Here’s what’s happening in Denver, Indianapolis and Charlotte, North Carolina, according to these agents.
Denver housing slowed in December. The average selling price fell 4% compared to the previous year to . Amid the cooling, buyers are taking their time shopping for homes and looking for incentives. The sharp turnaround comes after the Denver market is up 30% since March 2020.

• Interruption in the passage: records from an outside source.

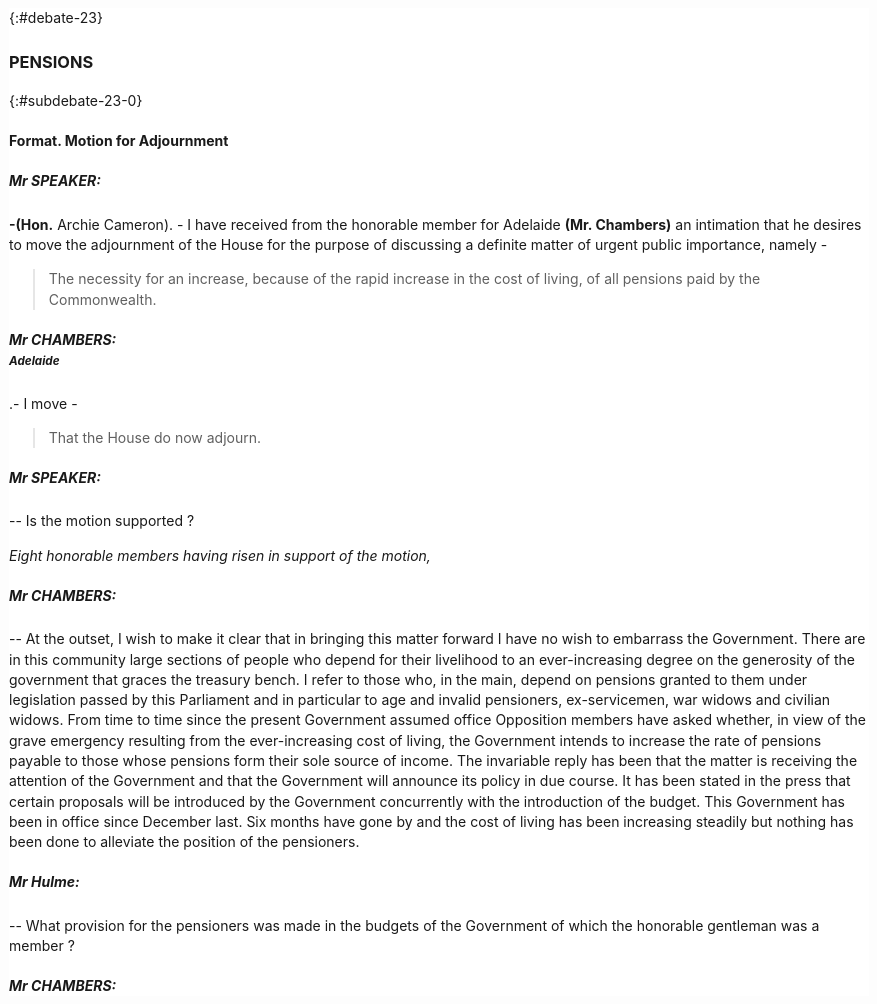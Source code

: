{:#debate-23}
### PENSIONS

{:#subdebate-23-0}
#### Format. Motion for Adjournment

##### Mr SPEAKER:


 **-(Hon.** Archie Cameron). - I have received from the honorable member for Adelaide  **(Mr. Chambers)**  an intimation that he desires to move the adjournment of the House for the purpose of discussing a definite matter of urgent public importance, namely - 

  >The necessity for an increase, because of the rapid increase in the cost of living, of all pensions paid by the Commonwealth. 

##### Mr CHAMBERS:<br><small class="text-muted">Adelaide</small>

.- I move - 

  >That the House do now adjourn. 

##### Mr SPEAKER:

-- Is the motion supported ? 


 *Eight honorable members having risen in support of the motion,* 


##### Mr CHAMBERS:

-- At the outset, I wish to make it clear that in bringing this matter forward I have no wish to embarrass the Government. There are in this community large sections of people who depend for their livelihood to an ever-increasing degree on the generosity of the government that graces the treasury bench. I refer to those who, in the main, depend on pensions granted to them under legislation passed by this Parliament and in particular to age and invalid pensioners, ex-servicemen, war widows and civilian widows. From time to time since the present Government assumed office Opposition members have asked whether, in view of the grave emergency resulting from the ever-increasing cost of living, the Government intends to increase the rate of pensions payable to those whose pensions form their sole source of income. The invariable reply has been that the matter is receiving the attention of the Government and that the Government will announce its policy in due course. It has been stated in the press that certain proposals will be introduced by the Government concurrently with the introduction of the budget. This Government has been in office since December last. Six months have gone by and the cost of living has been increasing steadily but nothing has been done to alleviate the position of the pensioners. 

##### Mr Hulme:

-- What provision for the pensioners was made in the budgets of the Government of which the honorable gentleman was a member ? 

##### Mr CHAMBERS:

“At this point, sellers are working to help raise the interest rate.” So they’re offering a 2-1 buyout,” said Kathy Casey, a real estate agent at Coldwell Banker in Denver. “This means that for the first two years your interest rate would be lower than the market rate.”
However, the market is showing a potential shift.
“So we’re already starting to see signs of a spring market, which shows that it may be a heated market,” Casey said. “So get out, find a house you like and love.”
Similarly, housing activity in Indianapolis declined through the end of 2022. Homes remained on the market compared to an average of just four days in May 2022.
“Customer demand has certainly slowed with those rising interest rates,” O’Brien said. “Things take a little longer in the market.
The increase in days on the market is partly due to an increase in the supply in the house. In December, there were almost 1,600 active ads in the city, which is an increase of 26% compared to the same period last year.
“To put it in perspective, we just smashed the number to where it was before COVID,” O’Brien said. But “we’re still a little out of stock.”
Buyers are still struggling with affordability issues, as mortgage rates are still significantly higher than a year ago. Banks and retailers come to the rescue.
“Different banks offer different types of mortgage products to help increase your mortgage rate.” O’Brien said, “And sellers are offering a 2-1 buyback loan, or just generally, to buy off the interest rate to make it more affordable for the buyer.”
As in other markets, sellers in Charlotte are providing incentives to close deals, particularly by paying closing costs and lowering interest rates, says Sir Ashley Harrison, a real estate broker with the Harrison Group with Fath Realty in Charlotte. Prices, however, do not move that much.
“We’re seeing more inventory but less new listings,” Harrison said. “And we’re getting a lot more concessions to sellers, but prices have remained very sticky.”
The number of homes sold in Charlotte has declined over the past six months. They were on the market only in December, which is a drop of 42% compared to a year ago. And homes stayed on the market for an average of 48 days in December, more than double the number of days in May 2022.
“Customer demand is down,” Harrison said.
Rebecca is a reporter for Yahoo Finance.